Repeat the records below exactly as they appear, leaving out any pictures.

Stored dataset items:
----------

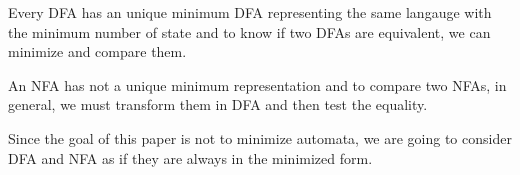 \begin{theorem}
  Every DFA has an unique minimum DFA representing the same langauge with the minimum number of state and to know if two DFAs are equivalent, we can minimize and compare them.
\end{theorem}

\begin{theorem}
  An NFA has not a unique minimum representation and to compare two NFAs, in general, we must transform them in DFA and then test the equality.
\end{theorem}

Since the goal of this paper is not to minimize automata, we are going to consider DFA and NFA as if they are always in the minimized form.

----------

■ **Result of this task**:
 \begin{theorem}
  Every DFA has an unique minimum DFA representing the same langauge with the minimum number of state and to know if two DFAs are equivalent, we can minimize and compare them.
\end{theorem}

\begin{theorem}
  An NFA has not a unique minimum representation and to compare two NFAs, in general, we must transform them in DFA and then test the equality.
\end{theorem}

Since the goal of this paper is not to minimize automata, we are going to consider DFA and NFA as if they are always in the minimized form.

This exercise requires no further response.